--- Task objective ---
After reading the data below, copy out every line that contains the word "textbf".

Source texts of formatted documents
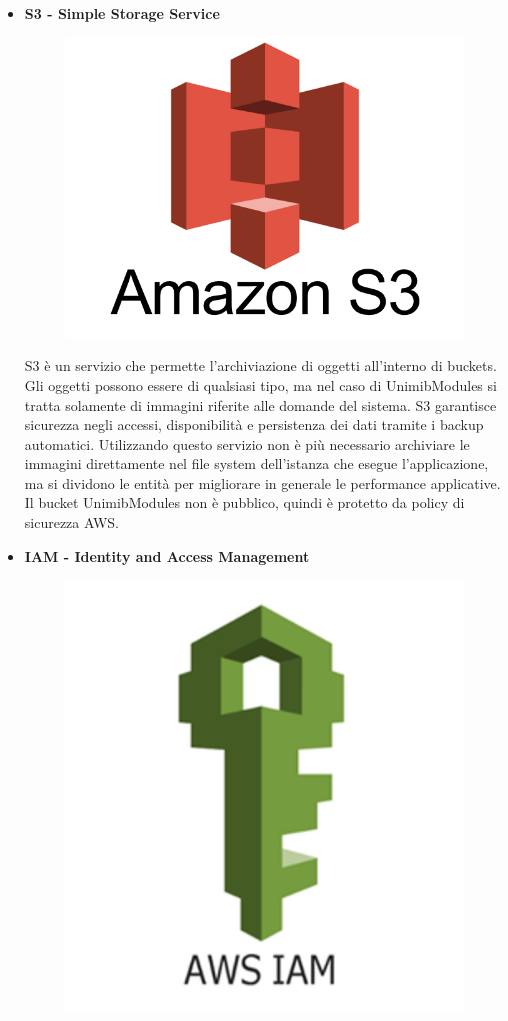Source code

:\documentclass[12pt]{article}
\begin{document}
\begin{itemize}
\item \textbf{S3 - Simple Storage Service}
\begin{figure}[H]
\includegraphics[scale=0.2, left]{s3.png}
\end{figure}
S3 è un servizio che permette l'archiviazione di oggetti all'interno di buckets. Gli oggetti possono essere di qualsiasi tipo, ma nel caso di UnimibModules si tratta solamente di immagini riferite alle domande del sistema. S3 garantisce sicurezza negli accessi, disponibilità e persistenza dei dati tramite i backup automatici. Utilizzando questo servizio non è più necessario archiviare le immagini direttamente nel file system dell'istanza che esegue l'applicazione, ma si dividono le entità per migliorare in generale le performance applicative. Il bucket UnimibModules non è pubblico, quindi è protetto da policy di sicurezza AWS.
\item \textbf{IAM - Identity and Access Management}
\begin{figure}[H]
\includegraphics[scale=0.2, left]{iam.png}

\end{figure}
\end{itemize}
\end{document}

--- Answer box ---
\item \textbf{S3 - Simple Storage Service}
\item \textbf{IAM - Identity and Access Management}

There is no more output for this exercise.